In 2005, I went through the darkest days of my life. My dreams were dashed in a season of great darkness. I won’t go into detail here, but the Lord used it to be a crucial turning point in my life. I sensed he was giving me a new calling. It never crossed my mind to be a missionary. As a young man I remember altar calls where we used to sing, “I’ll go where you want me to go dear Lord, o’er mountain, or plain or sea,” and thinking, “as long as it isn’t Africa.”
We left our church and founded a ministry called Give Me That Book. We had no salary. This was to be a faith venture. I believed that the Lord promised me that he would lead and provide the resources if I would go. He raised up a host of givers from my family, friends and former church members who have faithfully supported us with contributions and prayers for all these years. The Lord has been faithful.
Our first focus was upon Biblical training for pastors around the world. We traveled to the Philippines, Austria, Argentina, Kenya, Zambia, South Africa and Malawi, teaching pastors and church leaders the life-giving truth that is found in God’s Word. During this time, we also took up the task of writing our first book, Give Me That Book. It was an attempt to testify to the treasury of truth that is found there for troubled times. The Treasure that is found there is Jesus Christ. There, he speaks, revealing who he is, who we are and how we can find a lifetime of joy in seeking and serving him.
My own engagement with the Bible was deepened through personal crisis. I had spent 365 days devoting myself to Psalm 27. I would take my Bible and my Starbucks and go down beside the ocean. There I would pray, read, journal and memorize this one chapter. Discipline turned to delight, as Jesus came and spoke to me through his precious written words. Words fail to capture what he was doing in me during that one year. It changed my focus, my ministry, my life!
Then, the mother of all storms hit! The psalm that was my hearts delight became a weapon in a real spiritual fight. In the weeks of darkness, the enemy came with his lies. I heard, “God has left you.” “You are a failure.” “You might as well quit.” “Your ministry is over.” “It’s all a sham!” Then, the words I had devoured in my heart that year became a weapon in my hands. I took up the “sword of the Spirit, which is the Word of God,” (Ephesians 6:17). The truth beat back the lies. My faith in God was strengthened. My love for Jesus was deepened. My confidence in his Word was entrenched.

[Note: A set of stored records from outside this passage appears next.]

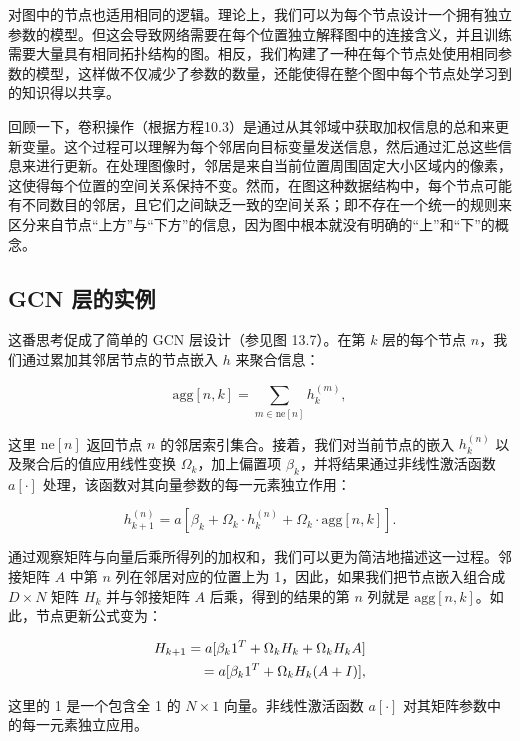 对图中的节点也适用相同的逻辑。理论上，我们可以为每个节点设计一个拥有独立参数的模型。但这会导致网络需要在每个位置独立解释图中的连接含义，并且训练需要大量具有相同拓扑结构的图。相反，我们构建了一种在每个节点处使用相同参数的模型，这样做不仅减少了参数的数量，还能使得在整个图中每个节点处学习到的知识得以共享。

回顾一下，卷积操作（根据方程10.3）是通过从其邻域中获取加权信息的总和来更新变量。这个过程可以理解为每个邻居向目标变量发送信息，然后通过汇总这些信息来进行更新。在处理图像时，邻居是来自当前位置周围固定大小区域内的像素，这使得每个位置的空间关系保持不变。然而，在图这种数据结构中，每个节点可能有不同数目的邻居，且它们之间缺乏一致的空间关系；即不存在一个统一的规则来区分来自节点“上方”与“下方”的信息，因为图中根本就没有明确的“上”和“下”的概念。

\subsection{GCN 层的实例}
这番思考促成了简单的 GCN 层设计（参见图 13.7）。在第 \(k\) 层的每个节点 \(n\)，我们通过累加其邻居节点的节点嵌入 \(h\) 来聚合信息：

\begin{equation}
\text{agg}[n, k] = \sum_{m \in \text{ne}[n]} h_k^{(m)}, 
\end{equation}

这里 \(\text{ne}[n]\) 返回节点 \(n\) 的邻居索引集合。接着，我们对当前节点的嵌入 \(h_k^{(n)}\) 以及聚合后的值应用线性变换 \(\Omega_k\)，加上偏置项 \(\beta_k\)，并将结果通过非线性激活函数 \(a[\cdot]\) 处理，该函数对其向量参数的每一元素独立作用：

\begin{equation}
h_{k+1}^{(n)} = a \left[ \beta_k + \Omega_k \cdot h_k^{(n)} + \Omega_k \cdot \text{agg}[n, k] \right]. 
\end{equation}

通过观察矩阵与向量后乘所得列的加权和，我们可以更为简洁地描述这一过程。邻接矩阵 \(A\) 中第 \(n\) 列在邻居对应的位置上为 1，因此，如果我们把节点嵌入组合成 \(D \times N\) 矩阵 \(H_k\) 并与邻接矩阵 \(A\) 后乘，得到的结果的第 \(n\) 列就是 \(\text{agg}[n, k]\)。如此，节点更新公式变为：


\begin{align}
H_{k+1} = a [\beta_{k} 1^T + \Omega_k H_k + \Omega_k H_k A] \notag \\
= a [\beta_{k} 1^T + \Omega_k H_k (A + I)], 
\end{align} 


这里的 1 是一个包含全 1 的 \(N \times 1\) 向量。非线性激活函数 \(a[\cdot]\) 对其矩阵参数中的每一元素独立应用。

In 2013, the door was open for us to become missionaries to Malawi. In my earlier travels I had visited Malawi and fell in love with the people and was impressed with their hunger for the Word. Their pastors had no training in theology and were largely ignorant of the Word. Very few had their own Bibles. So, one of our priorities became the establishment of Action Malawi School of the Bible. Since we founded the school, over 1,100 Church leaders have graduated. They are scattered throughout Malawi and Mozambique, preaching the Word and seeing incredible victories. Hundreds of churches have been planted; villages have been transformed; the name of Jesus proclaimed.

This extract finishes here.